## DATA EXCERPTS:
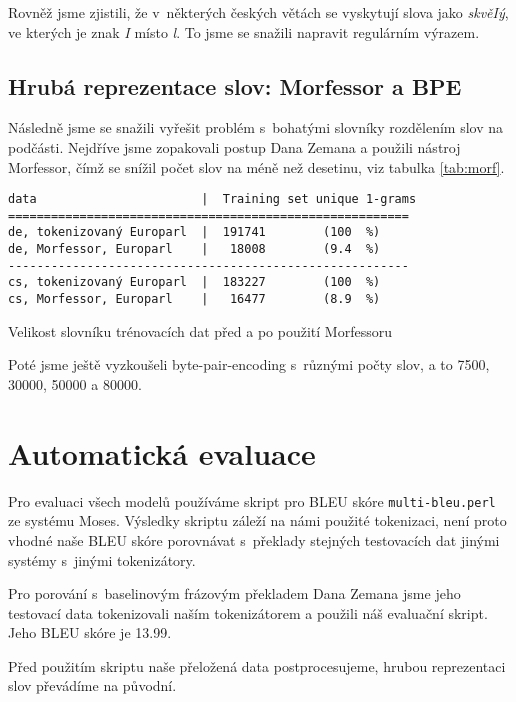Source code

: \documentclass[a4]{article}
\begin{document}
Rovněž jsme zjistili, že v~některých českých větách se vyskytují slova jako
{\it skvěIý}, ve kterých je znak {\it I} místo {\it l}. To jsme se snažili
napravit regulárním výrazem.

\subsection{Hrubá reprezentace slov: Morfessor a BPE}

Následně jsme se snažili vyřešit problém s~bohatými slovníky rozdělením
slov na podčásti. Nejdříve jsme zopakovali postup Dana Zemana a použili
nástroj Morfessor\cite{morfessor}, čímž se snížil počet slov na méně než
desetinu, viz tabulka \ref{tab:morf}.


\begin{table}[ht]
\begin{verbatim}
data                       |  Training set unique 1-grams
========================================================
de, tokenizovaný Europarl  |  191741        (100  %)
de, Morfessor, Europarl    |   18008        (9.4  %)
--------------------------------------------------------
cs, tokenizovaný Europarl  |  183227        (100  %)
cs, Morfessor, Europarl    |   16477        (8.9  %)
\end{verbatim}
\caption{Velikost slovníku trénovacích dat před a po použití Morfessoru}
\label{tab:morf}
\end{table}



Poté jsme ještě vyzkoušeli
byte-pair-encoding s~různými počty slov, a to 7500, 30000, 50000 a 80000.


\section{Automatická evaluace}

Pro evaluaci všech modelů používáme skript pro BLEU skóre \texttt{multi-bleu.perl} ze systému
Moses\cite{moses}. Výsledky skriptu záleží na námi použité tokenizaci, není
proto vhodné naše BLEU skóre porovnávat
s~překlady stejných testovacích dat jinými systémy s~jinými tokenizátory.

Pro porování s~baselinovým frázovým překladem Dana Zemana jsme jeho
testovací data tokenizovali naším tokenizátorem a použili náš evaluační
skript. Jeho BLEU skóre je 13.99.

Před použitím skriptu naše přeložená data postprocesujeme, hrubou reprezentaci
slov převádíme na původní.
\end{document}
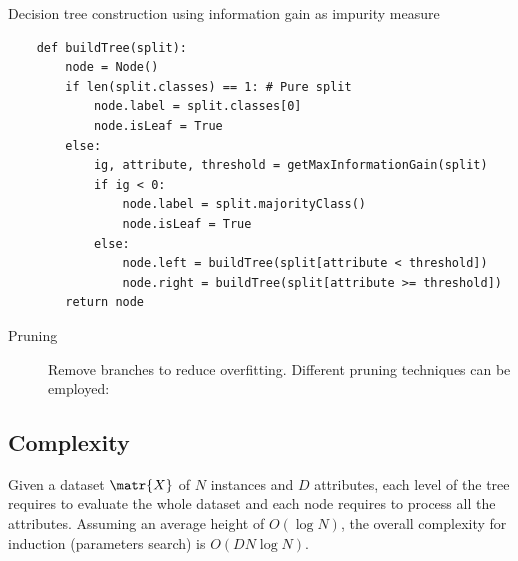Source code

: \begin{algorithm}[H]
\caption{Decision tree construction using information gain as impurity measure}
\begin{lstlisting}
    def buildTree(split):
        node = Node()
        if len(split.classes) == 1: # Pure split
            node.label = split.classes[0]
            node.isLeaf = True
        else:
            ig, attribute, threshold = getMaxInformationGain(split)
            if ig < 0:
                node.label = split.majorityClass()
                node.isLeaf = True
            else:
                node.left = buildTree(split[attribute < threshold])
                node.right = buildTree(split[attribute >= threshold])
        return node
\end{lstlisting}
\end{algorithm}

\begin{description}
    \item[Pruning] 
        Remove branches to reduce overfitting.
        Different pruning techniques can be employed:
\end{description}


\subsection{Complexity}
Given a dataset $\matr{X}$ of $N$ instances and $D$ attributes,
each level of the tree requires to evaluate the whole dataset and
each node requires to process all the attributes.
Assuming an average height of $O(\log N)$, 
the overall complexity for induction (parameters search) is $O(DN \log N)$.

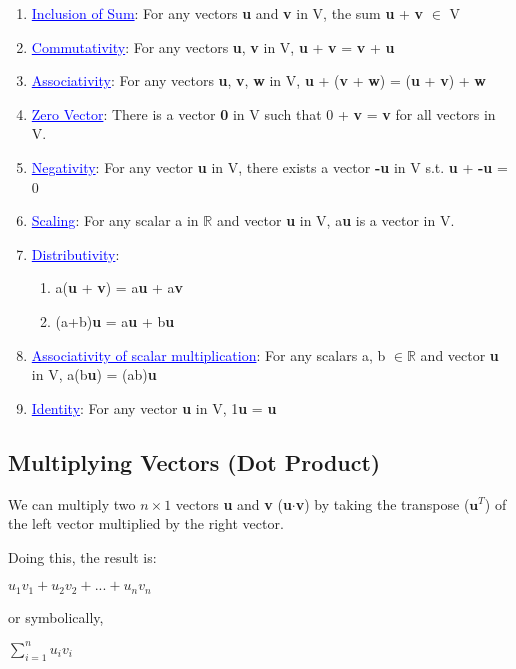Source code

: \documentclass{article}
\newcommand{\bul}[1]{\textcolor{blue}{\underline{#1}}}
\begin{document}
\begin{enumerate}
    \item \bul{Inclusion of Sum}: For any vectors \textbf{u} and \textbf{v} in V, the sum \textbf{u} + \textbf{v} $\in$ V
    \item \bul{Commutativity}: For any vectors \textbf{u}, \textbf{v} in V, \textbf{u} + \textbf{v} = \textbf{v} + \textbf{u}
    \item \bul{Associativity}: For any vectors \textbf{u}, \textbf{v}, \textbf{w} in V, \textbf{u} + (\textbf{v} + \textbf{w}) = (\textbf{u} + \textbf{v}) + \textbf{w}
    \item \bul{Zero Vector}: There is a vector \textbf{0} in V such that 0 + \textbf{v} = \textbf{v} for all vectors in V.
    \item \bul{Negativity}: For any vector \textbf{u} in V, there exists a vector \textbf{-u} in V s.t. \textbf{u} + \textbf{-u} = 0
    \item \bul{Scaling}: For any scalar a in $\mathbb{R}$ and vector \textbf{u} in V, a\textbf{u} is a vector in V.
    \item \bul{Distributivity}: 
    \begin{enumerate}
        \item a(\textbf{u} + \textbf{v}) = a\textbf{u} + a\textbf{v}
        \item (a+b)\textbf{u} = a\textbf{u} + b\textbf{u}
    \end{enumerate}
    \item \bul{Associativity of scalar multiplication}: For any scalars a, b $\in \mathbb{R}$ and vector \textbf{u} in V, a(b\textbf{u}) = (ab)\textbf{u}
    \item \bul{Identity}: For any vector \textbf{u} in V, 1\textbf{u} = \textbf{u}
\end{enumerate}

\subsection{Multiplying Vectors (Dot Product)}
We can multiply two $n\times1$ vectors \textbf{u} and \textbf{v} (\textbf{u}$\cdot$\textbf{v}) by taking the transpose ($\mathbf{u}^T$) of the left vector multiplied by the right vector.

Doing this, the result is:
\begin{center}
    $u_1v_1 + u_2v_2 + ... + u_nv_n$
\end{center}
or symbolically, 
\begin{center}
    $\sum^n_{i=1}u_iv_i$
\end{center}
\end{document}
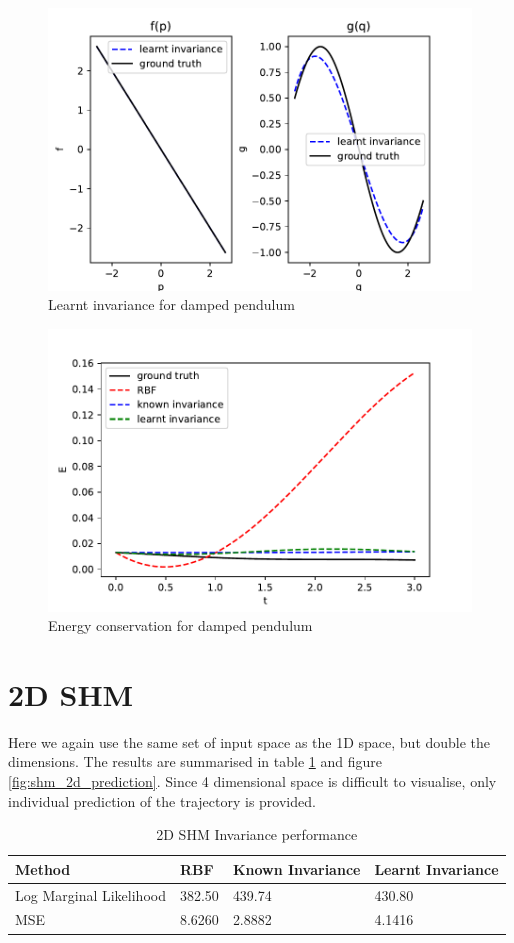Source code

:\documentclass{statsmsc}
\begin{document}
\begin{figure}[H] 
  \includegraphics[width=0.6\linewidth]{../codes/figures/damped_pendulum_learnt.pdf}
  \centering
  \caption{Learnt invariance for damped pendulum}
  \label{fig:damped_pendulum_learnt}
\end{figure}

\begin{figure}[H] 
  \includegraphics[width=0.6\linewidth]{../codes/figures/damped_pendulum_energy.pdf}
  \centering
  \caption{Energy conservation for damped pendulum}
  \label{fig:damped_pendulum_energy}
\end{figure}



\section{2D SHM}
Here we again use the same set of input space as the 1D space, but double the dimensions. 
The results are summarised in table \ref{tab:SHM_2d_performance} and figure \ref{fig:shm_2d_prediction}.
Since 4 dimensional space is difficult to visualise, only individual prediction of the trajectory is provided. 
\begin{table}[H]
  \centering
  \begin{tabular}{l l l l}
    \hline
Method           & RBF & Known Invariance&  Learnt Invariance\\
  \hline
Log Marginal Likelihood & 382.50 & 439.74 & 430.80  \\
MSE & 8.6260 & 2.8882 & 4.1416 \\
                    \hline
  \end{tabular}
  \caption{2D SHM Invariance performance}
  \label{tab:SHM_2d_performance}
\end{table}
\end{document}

## PROBLEM TO WORK ON:
For every line of the entries holding the string "cite", add one to a tally; give the final figure only.

## ANSWER SECTION:
2